WHAT YOU ARE ASKED TO DO →
Scan the records for lines with the word "конца", and copy every such line.

=-=-=

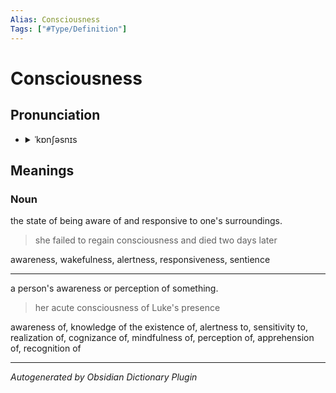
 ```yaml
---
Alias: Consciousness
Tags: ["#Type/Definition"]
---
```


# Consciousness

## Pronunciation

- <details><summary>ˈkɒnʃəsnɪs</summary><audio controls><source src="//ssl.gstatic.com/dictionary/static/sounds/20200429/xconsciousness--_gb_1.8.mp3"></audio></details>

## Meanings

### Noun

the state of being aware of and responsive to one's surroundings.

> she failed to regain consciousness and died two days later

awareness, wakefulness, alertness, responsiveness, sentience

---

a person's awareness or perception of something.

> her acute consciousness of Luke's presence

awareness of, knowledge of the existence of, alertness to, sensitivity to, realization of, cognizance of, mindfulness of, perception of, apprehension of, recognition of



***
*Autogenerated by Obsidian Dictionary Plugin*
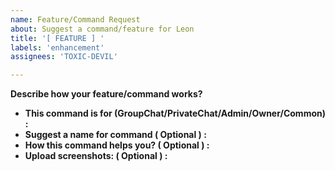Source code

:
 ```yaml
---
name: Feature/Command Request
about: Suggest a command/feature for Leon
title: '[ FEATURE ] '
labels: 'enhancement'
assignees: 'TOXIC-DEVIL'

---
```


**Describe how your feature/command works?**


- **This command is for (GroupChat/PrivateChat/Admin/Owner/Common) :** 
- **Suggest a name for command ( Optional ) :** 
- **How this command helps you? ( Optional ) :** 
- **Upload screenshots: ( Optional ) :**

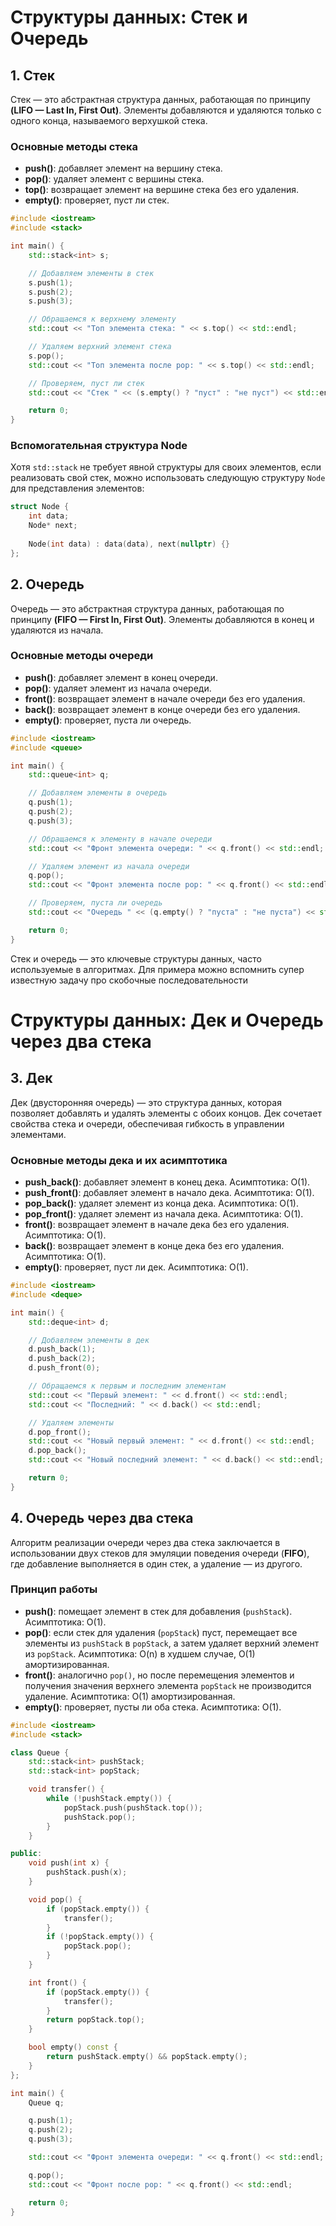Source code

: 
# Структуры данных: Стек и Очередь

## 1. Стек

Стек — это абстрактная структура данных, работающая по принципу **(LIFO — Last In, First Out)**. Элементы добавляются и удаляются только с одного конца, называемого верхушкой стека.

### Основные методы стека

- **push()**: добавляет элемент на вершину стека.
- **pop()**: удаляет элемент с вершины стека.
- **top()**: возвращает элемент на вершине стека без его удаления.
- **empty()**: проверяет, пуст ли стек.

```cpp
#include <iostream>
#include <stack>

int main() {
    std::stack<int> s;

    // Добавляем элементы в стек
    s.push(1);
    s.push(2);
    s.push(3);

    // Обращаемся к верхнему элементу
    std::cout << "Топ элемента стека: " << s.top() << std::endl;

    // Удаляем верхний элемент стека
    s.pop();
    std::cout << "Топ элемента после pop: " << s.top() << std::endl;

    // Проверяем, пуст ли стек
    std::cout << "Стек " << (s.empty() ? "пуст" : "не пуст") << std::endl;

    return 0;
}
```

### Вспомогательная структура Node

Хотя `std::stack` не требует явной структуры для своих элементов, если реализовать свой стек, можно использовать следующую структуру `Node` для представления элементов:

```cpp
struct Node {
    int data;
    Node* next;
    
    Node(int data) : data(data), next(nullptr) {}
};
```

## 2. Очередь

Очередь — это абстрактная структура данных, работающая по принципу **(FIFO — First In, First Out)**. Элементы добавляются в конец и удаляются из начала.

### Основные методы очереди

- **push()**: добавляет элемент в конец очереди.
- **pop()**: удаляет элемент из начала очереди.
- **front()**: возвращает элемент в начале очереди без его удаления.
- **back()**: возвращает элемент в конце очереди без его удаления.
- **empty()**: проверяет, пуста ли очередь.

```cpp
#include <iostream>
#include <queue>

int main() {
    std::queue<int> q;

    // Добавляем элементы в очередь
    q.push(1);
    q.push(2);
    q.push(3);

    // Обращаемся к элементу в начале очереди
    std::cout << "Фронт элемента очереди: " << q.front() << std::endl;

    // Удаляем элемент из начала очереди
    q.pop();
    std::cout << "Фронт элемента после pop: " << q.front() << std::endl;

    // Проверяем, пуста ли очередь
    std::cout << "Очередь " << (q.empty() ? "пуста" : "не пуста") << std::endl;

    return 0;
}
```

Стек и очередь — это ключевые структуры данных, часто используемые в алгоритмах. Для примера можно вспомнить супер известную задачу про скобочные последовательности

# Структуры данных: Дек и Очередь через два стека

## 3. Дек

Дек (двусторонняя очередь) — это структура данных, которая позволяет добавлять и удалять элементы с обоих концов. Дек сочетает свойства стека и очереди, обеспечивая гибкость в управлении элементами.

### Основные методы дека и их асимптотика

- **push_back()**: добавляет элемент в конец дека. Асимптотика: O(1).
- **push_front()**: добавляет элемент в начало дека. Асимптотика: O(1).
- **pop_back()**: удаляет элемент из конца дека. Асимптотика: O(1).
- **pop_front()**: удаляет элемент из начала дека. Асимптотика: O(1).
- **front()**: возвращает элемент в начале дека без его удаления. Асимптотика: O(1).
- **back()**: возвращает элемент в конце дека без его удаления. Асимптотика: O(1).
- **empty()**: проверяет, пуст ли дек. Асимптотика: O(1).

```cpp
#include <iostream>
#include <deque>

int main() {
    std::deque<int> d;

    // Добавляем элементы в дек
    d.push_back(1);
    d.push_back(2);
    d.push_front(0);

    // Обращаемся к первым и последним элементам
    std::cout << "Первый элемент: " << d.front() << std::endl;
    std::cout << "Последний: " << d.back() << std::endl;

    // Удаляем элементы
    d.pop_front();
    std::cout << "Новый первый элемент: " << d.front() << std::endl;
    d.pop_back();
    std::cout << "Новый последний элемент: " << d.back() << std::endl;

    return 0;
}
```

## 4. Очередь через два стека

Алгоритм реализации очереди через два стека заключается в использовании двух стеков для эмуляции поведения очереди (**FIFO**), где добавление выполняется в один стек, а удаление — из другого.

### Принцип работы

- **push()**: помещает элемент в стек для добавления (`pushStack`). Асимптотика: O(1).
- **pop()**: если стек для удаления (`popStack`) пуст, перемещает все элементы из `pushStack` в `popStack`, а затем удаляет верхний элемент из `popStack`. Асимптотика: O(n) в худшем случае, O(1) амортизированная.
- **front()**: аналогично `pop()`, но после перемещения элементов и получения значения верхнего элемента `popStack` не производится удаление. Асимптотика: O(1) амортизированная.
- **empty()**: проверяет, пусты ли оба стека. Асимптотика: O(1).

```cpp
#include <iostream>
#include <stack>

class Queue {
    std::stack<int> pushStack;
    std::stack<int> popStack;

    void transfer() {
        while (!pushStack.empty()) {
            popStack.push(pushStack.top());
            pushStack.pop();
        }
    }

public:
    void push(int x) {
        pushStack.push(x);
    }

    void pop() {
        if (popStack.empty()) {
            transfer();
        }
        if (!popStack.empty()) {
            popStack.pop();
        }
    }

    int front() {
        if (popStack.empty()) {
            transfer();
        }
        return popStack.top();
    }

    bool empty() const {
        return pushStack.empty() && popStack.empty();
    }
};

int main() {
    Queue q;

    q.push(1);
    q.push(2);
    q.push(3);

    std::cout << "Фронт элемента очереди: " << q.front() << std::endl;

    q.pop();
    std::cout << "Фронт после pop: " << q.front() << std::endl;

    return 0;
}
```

=-=-=

PROBLEM SOLUTION →
Стек — это абстрактная структура данных, работающая по принципу **(LIFO — Last In, First Out)**. Элементы добавляются и удаляются только с одного конца, называемого верхушкой стека.
- **pop_back()**: удаляет элемент из конца дека. Асимптотика: O(1).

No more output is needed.